Distribution of Fiscal flycatcher in southern Africa, based on statistical smoothing of the records from first SA Bird Atlas Project (© Animal Demography unit, University of Cape Town; smoothing by Birgit Erni and Francesca Little). Colours range from dark blue (most common) through to yellow (least common). See here for the latest distribution from the SABAP2.  

Predators and parasites

  • Predators
  • Parasites
    • ticks (Hyaloma rufipes)

Brood parasites

It has been recorded as host of the Jacobin cuckoo.

Movements and migrations

Resident in most of areas of its distribution, although it only occurs in central Botswana in winter.

Food 

It mainly eats small insects supplemented with fruit, doing most of its foraging from a high perch, pouncing on prey on the ground and occasionally hawking prey aerially.
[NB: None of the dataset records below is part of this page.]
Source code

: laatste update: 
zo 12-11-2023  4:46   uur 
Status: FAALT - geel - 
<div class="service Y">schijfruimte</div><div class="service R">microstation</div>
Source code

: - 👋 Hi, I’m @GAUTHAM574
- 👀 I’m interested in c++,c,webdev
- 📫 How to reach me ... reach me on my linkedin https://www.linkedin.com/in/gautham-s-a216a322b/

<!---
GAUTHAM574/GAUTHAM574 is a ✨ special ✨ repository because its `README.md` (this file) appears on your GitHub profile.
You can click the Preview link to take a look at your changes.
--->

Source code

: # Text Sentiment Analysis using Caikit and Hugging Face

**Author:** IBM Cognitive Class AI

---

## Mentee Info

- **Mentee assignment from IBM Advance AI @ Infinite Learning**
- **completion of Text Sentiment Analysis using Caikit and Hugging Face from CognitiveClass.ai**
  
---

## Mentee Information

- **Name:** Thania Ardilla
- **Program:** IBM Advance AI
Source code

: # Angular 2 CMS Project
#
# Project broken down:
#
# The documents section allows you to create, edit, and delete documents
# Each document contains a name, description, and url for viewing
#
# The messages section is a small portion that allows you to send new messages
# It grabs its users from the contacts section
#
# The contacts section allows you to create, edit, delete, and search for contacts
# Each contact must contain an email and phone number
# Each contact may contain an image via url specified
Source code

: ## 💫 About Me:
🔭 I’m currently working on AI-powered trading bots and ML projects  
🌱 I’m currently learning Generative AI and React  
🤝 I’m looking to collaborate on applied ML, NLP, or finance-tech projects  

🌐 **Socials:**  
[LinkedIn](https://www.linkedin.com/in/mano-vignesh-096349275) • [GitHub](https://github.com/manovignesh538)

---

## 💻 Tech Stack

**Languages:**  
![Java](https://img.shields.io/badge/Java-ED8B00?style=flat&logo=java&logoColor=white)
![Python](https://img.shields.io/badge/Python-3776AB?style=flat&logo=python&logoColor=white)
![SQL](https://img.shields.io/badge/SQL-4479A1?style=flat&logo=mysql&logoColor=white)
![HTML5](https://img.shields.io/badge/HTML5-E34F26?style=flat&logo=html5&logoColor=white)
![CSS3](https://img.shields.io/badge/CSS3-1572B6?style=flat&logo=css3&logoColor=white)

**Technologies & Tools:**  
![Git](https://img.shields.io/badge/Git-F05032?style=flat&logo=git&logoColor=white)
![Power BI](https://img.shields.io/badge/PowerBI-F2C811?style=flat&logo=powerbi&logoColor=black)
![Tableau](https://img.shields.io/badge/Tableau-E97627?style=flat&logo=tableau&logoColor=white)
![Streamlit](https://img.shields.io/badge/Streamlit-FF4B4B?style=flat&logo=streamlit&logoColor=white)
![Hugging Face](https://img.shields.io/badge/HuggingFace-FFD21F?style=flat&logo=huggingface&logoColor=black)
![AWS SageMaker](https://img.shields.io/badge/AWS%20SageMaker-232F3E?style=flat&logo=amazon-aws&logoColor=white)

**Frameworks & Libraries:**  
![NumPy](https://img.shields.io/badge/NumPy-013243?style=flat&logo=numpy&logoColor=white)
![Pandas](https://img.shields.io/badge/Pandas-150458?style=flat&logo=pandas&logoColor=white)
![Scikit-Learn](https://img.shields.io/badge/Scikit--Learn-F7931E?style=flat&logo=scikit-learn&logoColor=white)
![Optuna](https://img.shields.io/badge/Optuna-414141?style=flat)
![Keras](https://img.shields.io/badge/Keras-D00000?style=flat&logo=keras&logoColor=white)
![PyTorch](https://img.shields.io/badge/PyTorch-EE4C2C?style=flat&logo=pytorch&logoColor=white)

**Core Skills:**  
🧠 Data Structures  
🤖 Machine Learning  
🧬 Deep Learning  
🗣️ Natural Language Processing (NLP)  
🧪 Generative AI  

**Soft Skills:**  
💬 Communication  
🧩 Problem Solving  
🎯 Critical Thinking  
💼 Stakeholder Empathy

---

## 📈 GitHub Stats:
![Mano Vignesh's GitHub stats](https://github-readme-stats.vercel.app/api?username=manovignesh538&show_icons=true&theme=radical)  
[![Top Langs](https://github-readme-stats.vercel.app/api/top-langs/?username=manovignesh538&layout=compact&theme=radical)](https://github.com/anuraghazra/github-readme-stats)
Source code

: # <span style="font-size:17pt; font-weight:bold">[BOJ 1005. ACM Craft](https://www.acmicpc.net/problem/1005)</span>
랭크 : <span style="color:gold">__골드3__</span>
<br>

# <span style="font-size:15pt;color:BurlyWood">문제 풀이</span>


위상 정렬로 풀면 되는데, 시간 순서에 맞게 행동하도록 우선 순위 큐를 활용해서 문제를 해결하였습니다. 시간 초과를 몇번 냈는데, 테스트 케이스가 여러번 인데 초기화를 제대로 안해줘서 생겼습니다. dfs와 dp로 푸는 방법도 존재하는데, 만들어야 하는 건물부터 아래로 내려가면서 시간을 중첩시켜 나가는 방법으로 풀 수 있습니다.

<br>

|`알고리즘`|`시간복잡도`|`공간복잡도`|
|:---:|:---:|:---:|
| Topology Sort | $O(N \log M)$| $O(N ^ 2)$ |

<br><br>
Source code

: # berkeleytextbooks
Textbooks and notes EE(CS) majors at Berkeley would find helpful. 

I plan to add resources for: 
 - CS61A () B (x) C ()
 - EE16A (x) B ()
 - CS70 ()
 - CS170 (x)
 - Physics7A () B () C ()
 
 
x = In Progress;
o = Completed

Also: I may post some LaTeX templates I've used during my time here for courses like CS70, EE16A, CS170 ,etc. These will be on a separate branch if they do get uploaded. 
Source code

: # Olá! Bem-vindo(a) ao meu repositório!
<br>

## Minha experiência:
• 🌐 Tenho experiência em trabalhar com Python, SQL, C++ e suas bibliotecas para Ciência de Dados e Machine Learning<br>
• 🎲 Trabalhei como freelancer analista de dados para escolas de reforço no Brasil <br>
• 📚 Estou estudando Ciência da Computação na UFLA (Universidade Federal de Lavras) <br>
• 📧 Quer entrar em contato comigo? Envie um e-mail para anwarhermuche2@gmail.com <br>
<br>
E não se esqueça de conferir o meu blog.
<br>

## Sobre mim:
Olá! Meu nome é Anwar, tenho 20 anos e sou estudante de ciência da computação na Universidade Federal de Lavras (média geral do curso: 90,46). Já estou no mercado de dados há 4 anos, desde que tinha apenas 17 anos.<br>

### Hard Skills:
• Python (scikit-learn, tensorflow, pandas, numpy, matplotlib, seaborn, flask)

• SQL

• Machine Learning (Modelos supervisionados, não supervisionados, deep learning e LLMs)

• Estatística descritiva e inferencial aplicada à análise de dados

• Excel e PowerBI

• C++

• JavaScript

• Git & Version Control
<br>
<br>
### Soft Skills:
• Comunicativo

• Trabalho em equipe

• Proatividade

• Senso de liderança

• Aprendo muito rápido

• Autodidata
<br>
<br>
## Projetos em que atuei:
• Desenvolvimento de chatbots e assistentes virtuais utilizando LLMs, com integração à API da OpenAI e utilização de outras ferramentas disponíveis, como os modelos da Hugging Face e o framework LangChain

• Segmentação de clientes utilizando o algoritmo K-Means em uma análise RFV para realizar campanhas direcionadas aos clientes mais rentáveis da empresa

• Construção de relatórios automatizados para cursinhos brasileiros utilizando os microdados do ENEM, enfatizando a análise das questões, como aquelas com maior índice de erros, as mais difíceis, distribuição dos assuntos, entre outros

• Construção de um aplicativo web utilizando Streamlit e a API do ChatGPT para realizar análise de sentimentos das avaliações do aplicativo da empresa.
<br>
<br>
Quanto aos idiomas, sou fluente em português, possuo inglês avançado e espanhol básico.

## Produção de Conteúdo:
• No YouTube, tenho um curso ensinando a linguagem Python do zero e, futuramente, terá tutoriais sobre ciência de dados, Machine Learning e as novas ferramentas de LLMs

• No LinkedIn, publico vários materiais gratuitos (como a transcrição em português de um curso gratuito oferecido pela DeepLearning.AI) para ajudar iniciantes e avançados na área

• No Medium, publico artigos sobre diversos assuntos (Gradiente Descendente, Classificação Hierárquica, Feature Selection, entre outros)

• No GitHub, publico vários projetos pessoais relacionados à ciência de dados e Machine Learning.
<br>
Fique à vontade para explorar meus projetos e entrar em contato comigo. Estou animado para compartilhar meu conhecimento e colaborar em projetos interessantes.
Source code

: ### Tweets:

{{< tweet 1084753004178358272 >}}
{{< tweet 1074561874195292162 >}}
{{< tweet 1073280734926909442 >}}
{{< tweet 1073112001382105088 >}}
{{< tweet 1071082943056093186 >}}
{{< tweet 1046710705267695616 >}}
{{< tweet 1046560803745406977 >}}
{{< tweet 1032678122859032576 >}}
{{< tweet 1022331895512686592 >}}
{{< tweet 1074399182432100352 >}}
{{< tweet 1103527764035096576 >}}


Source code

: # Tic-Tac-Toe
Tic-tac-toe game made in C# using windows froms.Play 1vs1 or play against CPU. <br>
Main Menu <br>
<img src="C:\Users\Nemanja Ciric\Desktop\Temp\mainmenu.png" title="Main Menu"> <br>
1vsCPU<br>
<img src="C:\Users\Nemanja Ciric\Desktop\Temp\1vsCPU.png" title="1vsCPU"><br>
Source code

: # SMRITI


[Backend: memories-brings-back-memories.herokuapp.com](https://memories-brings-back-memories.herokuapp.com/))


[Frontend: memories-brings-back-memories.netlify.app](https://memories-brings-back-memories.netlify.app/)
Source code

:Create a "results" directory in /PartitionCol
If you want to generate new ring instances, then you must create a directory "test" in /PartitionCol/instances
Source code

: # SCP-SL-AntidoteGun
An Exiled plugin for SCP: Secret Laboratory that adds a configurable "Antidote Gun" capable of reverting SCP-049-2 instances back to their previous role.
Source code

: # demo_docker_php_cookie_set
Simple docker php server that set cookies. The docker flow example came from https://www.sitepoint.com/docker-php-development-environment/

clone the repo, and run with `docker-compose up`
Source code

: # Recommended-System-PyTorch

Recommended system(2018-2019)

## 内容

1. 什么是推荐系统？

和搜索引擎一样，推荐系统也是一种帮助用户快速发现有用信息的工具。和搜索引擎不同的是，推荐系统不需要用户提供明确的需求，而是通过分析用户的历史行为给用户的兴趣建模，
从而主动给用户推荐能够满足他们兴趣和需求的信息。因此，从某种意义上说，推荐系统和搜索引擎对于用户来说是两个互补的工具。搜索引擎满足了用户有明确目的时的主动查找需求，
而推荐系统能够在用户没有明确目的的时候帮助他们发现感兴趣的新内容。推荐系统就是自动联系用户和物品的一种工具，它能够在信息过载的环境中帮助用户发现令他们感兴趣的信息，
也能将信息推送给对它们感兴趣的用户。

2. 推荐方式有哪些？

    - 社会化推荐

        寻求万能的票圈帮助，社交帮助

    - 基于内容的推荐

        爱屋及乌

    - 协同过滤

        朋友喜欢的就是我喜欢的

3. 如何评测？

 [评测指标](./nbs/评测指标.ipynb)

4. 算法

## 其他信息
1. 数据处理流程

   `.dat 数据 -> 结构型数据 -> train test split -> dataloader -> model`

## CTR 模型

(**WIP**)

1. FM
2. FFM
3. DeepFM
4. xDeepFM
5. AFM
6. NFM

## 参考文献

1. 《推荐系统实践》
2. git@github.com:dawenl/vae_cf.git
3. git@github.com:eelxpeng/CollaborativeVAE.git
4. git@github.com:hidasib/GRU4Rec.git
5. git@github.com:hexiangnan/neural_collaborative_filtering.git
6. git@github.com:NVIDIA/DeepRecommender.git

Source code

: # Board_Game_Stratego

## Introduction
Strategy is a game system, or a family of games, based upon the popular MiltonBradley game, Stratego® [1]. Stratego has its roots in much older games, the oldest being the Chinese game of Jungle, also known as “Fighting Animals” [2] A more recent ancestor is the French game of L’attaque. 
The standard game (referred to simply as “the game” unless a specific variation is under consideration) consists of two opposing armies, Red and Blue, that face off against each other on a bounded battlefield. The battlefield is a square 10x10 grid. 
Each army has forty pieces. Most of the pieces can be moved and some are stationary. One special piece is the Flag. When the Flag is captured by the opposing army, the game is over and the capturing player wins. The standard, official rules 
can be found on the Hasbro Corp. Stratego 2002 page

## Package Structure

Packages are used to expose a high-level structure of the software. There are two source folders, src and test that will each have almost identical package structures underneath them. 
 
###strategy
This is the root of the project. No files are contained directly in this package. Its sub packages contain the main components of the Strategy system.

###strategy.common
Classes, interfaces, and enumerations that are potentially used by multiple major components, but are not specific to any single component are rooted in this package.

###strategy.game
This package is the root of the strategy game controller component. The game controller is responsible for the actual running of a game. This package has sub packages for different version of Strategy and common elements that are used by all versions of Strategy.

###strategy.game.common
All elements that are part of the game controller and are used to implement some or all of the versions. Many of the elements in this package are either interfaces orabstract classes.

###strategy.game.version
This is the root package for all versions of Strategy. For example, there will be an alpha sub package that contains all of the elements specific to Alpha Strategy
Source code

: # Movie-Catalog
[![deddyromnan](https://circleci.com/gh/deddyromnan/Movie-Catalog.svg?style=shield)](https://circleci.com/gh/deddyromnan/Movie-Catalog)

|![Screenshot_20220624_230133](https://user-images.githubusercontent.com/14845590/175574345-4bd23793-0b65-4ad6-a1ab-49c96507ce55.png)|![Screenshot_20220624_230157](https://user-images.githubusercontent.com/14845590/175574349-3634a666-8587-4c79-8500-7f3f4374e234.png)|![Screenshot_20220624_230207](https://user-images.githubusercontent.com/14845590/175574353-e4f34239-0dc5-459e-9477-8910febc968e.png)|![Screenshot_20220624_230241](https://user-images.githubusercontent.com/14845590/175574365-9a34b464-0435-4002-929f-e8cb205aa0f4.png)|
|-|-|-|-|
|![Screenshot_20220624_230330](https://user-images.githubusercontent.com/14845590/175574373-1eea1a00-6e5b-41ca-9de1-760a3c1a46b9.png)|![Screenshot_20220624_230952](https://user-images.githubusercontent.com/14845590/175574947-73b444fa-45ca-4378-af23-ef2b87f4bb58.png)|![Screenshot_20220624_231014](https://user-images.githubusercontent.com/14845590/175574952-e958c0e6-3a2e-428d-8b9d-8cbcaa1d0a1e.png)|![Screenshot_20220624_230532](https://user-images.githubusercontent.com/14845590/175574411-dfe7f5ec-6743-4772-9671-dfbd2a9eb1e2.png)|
It may occasionally be seen in large mixed-species foraging flocks, especially at termite alate emergences and where there are half asleep (torpid) ants on the ground.  The following food items have been recorded in its diet:

  • Invertebrates
    • Insects
      • Hodotermes mossambicus (Northern harvester termite)
      • ants
      • grasshoppers (Orthoptera)
      • Imbrasia cytherea (Emperor pine moth)
    • earthworms
    • Hemiptera (bugs)
  • Plants
    • nectar of Aloe marlothii (Mountain aloe)
    • fruit
      • Euonymus (spindle tree)
      • Cotoneaster pannosus (cotoneaster)
      • Morus alba (Mulberry)
      • Halleria lucida (Tree-fuchsia)
      • Chrysanthemoides monilifera (Bushtick-berry)
  • Miscellaneous
    • porridge from dog bowl
    • bonemeal from bird feeder
    • fledgling Motacilla capensis (Cape wagtail)

Breeding

  • The nest (see image below) is built solely by the female, consisting of a bulky, open cup built of stems of dry grass combined with other plants such as everlastings (Helichrysum) and slangbos (Stoebe), as well as string and rags if the nest is near urban areas. The interior is usually thickly lined with material such as soft plant down, feathers, rootlets, Galium tomentosum (Old man's beard), wool, fine grass and hair, in fact there is a record of a Fiscal flycatcher attempting to pluck hair from a person's head! It is typically placed in a thick forked branch, on a branch adjacent to a tree trunk, among dead aloe leaves, inside a dead stump or branch.
Sigelus silens (Fiscal flycatcher)  

Fiscal flycatcher nest with eggs, Christiana, South Africa. [photo Warwick Tarboton ©]

 
  • Egg-laying season is from about July-February, peaking around October-December.
  • It lays 2-4 eggs, which are incubated solely by the female for about 13-16 days, all the while being fed by the male. It often leaves the nest for long periods, rendering it vulnerable to predation, in fact a Common fiscal was once recorded fighting with the Fiscal flycatchers.
  • The chicks are fed solely by the female, while the male takes little interest, leaving the nest after about 15-17 days. The fledglings are still fed by their parents after leaving the nest; strangely a Cape robin-chat was once found feeding beetle larvae to the fledglings, hiding when their parents approached.

Threats

Not threatened.

References

  • Hockey PAR, Dean WRJ and Ryan PG 2005. Roberts - Birds of southern Africa, VIIth ed. The Trustees of the John Voelcker Bird Book Fund, Cape Town.